As an intermediate block, an intermediate block is also used in the vertical direction (Y), and 3) these concrete blocks (1,1 ') and concrete blocks (2,2') are floored in the horizontal direction (X) and the vertical direction (Y). An underground reservoir structure characterized by being connected by a plate (6) and a bottom plate (7). 2. The upper concrete block (1) has an opening (8) in the middle of the side walls (3, 3 ') in the lateral direction (X),
The sheath tube (30) for vertical connection, the notch (9) and the side wall (3, 3 ') for joining in the lateral direction (X) and the sheath tube (30) and the joining portion on the top plate (4). It has (10), The underground reservoir structure of Claim 1 characterized by the above-mentioned. 3. The lower concrete block (1 ') has an opening (8) at an intermediate portion in the lateral direction (X), a connecting steel rod (32) for vertical connection, and a side wall for joining in the lateral direction (X). The (3, 3 ') and bottom plate (5) are provided with a plurality of sheath tubes (30) and joints (10), and the lateral direction (from the one end of the bottom plate (5) on the side wall (3, 3') side ( X) and vertical direction (Y)

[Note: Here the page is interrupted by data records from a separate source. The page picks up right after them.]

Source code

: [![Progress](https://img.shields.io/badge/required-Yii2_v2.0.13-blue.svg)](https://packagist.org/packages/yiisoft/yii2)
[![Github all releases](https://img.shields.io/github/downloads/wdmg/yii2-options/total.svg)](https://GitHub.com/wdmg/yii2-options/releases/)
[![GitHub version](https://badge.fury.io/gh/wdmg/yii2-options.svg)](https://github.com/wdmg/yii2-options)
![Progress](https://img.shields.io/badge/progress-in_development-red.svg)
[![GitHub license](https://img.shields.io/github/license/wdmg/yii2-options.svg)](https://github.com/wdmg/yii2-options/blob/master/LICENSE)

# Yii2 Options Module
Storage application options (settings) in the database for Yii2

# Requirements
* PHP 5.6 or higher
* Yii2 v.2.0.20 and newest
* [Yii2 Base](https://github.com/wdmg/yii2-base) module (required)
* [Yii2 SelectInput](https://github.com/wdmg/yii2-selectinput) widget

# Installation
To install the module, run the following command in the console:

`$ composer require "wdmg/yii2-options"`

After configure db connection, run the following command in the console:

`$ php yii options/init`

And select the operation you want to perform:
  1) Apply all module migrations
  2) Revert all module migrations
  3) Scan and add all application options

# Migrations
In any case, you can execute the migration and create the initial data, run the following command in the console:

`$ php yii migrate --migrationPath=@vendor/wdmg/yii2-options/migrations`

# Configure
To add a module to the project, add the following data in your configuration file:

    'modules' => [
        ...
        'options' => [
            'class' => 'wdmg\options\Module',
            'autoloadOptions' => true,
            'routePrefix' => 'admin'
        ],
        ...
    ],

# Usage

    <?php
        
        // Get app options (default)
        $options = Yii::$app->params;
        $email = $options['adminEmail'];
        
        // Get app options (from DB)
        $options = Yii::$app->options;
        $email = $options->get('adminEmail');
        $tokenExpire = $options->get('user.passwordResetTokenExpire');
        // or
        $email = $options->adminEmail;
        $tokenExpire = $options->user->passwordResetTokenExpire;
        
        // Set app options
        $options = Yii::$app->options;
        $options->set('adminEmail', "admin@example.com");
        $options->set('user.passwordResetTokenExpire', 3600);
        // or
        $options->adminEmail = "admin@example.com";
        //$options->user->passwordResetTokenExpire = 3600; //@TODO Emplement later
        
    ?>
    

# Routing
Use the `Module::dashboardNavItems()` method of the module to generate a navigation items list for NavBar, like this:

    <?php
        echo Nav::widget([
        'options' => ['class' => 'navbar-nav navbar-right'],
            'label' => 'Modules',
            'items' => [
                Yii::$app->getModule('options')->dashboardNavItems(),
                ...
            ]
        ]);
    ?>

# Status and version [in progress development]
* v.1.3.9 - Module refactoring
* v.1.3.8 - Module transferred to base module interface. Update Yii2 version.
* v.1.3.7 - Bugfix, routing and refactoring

The underground steel basin structure according to claim 1, wherein a flange steel plate (11) used for joining is provided in a protruding manner. 4. The upper concrete block (2) has an opening (8) at an intermediate portion of the side wall (3 ') in the lateral direction (X), and a sheath pipe (30) at the side wall (3, 3') for vertical connection. ), Notches (9) and side walls (3, 3 ') for joining in the lateral direction (X) and sheath plate (30) and joining part (10) on top plate (4). The underground reservoir structure according to claim 1. 5. The lower concrete block (2 ') has an opening (8) in the middle of the side wall (3') in the lateral direction (X), a connecting steel rod (32) for vertical connection, and a lateral direction (X). ), The side walls (3, 3 ') and the bottom plate (5) are provided with a plurality of sheath tubes (30) and joints (10).
The flange steel plate (11) used for joining in the lateral direction (X) and the longitudinal direction (Y) is projected from one end of the bottom slab (5) on the side, the underground according to claim 1. Reservoir structure. 6. An upper concrete block (1, 2 ') integrally joined together and a lower concrete block (1', 2 ') integrally joined together as claimed in claim 1. Underground reservoir structure.